HOW TO COMPLETE THIS TASK |
Write every line below out again exactly, images omitted.

[Items listed in a dataset]
•••••
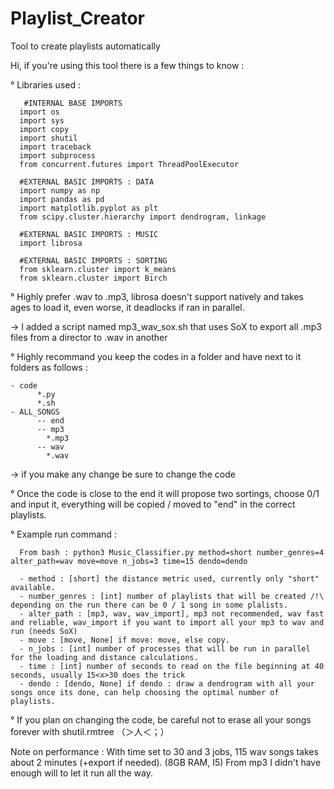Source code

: # Playlist_Creator
Tool to create playlists automatically


Hi, if you're using this tool there is a few things to know :

  ° Libraries used :
      
       #INTERNAL BASE IMPORTS
      import os
      import sys
      import copy
      import shutil
      import traceback
      import subprocess
      from concurrent.futures import ThreadPoolExecutor

      #EXTERNAL BASIC IMPORTS : DATA
      import numpy as np
      import pandas as pd
      import matplotlib.pyplot as plt
      from scipy.cluster.hierarchy import dendrogram, linkage

      #EXTERNAL BASIC IMPORTS : MUSIC
      import librosa

      #EXTERNAL BASIC IMPORTS : SORTING
      from sklearn.cluster import k_means 
      from sklearn.cluster import Birch


  ° Highly prefer .wav to .mp3, librosa doesn't support natively and takes ages to load it, even worse, it deadlocks if ran in parallel.
  
  
  -> I added a script named mp3_wav_sox.sh that uses SoX to export all .mp3 files from a director to .wav in another
  
  
  ° Highly recommand you keep the codes in a folder and have next to it folders as follows :
  
  
    - code
          *.py
          *.sh
    - ALL_SONGS
          -- end
          -- mp3
            *.mp3
          -- wav
            *.wav
            
            
  -> if you make any change be sure to change the code 
  
  
  ° Once the code is close to the end it will propose two sortings, choose 0/1 and input it, everything will be copied / moved to "end" in the correct playlists.
  
  
  ° Example run command : 
  
  
      From bash : python3 Music_Classifier.py method=short number_genres=4 alter_path=wav move=move n_jobs=3 time=15 dendo=dendo
      
      - method : [short] the distance metric used, currently only "short" available.
      - number_genres : [int] number of playlists that will be created /!\ depending on the run there can be 0 / 1 song in some plalists.
      - alter_path : [mp3, wav, wav_import], mp3 not recommended, wav fast and reliable, wav_import if you want to import all your mp3 to wav and run (needs SoX)
      - move : [move, None] if move: move, else copy.
      - n_jobs : [int] number of processes that will be run in parallel for the loading and distance calculations.
      - time : [int] number of seconds to read on the file beginning at 40 seconds, usually 15<x>30 does the trick
      - dendo : [dendo, None] if dendo : draw a dendrogram with all your songs once its done, can help choosing the optimal number of playlists.
      
      
 ° If you plan on changing the code, be careful not to erase all your songs forever with shutil.rmtree （＞人＜；）

Note on performance : With time set to 30 and 3 jobs, 115 wav songs takes about 2 minutes (+export if needed). (8GB RAM, I5) 
                      From mp3 I didn't have enough will to let it run all the way.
•••••
RESPONSE |
Source code

: # Playlist_Creator
Tool to create playlists automatically


Hi, if you're using this tool there is a few things to know :

  ° Libraries used :
      
       #INTERNAL BASE IMPORTS
      import os
      import sys
      import copy
      import shutil
      import traceback
      import subprocess
      from concurrent.futures import ThreadPoolExecutor

      #EXTERNAL BASIC IMPORTS : DATA
      import numpy as np
      import pandas as pd
      import matplotlib.pyplot as plt
      from scipy.cluster.hierarchy import dendrogram, linkage

      #EXTERNAL BASIC IMPORTS : MUSIC
      import librosa

      #EXTERNAL BASIC IMPORTS : SORTING
      from sklearn.cluster import k_means 
      from sklearn.cluster import Birch


  ° Highly prefer .wav to .mp3, librosa doesn't support natively and takes ages to load it, even worse, it deadlocks if ran in parallel.
  
  
  -> I added a script named mp3_wav_sox.sh that uses SoX to export all .mp3 files from a director to .wav in another
  
  
  ° Highly recommand you keep the codes in a folder and have next to it folders as follows :
  
  
    - code
          *.py
          *.sh
    - ALL_SONGS
          -- end
          -- mp3
            *.mp3
          -- wav
            *.wav
            
            
  -> if you make any change be sure to change the code 
  
  
  ° Once the code is close to the end it will propose two sortings, choose 0/1 and input it, everything will be copied / moved to "end" in the correct playlists.
  
  
  ° Example run command : 
  
  
      From bash : python3 Music_Classifier.py method=short number_genres=4 alter_path=wav move=move n_jobs=3 time=15 dendo=dendo
      
      - method : [short] the distance metric used, currently only "short" available.
      - number_genres : [int] number of playlists that will be created /!\ depending on the run there can be 0 / 1 song in some plalists.
      - alter_path : [mp3, wav, wav_import], mp3 not recommended, wav fast and reliable, wav_import if you want to import all your mp3 to wav and run (needs SoX)
      - move : [move, None] if move: move, else copy.
      - n_jobs : [int] number of processes that will be run in parallel for the loading and distance calculations.
      - time : [int] number of seconds to read on the file beginning at 40 seconds, usually 15<x>30 does the trick
      - dendo : [dendo, None] if dendo : draw a dendrogram with all your songs once its done, can help choosing the optimal number of playlists.
      
      
 ° If you plan on changing the code, be careful not to erase all your songs forever with shutil.rmtree （＞人＜；）

Note on performance : With time set to 30 and 3 jobs, 115 wav songs takes about 2 minutes (+export if needed). (8GB RAM, I5) 
                      From mp3 I didn't have enough will to let it run all the way.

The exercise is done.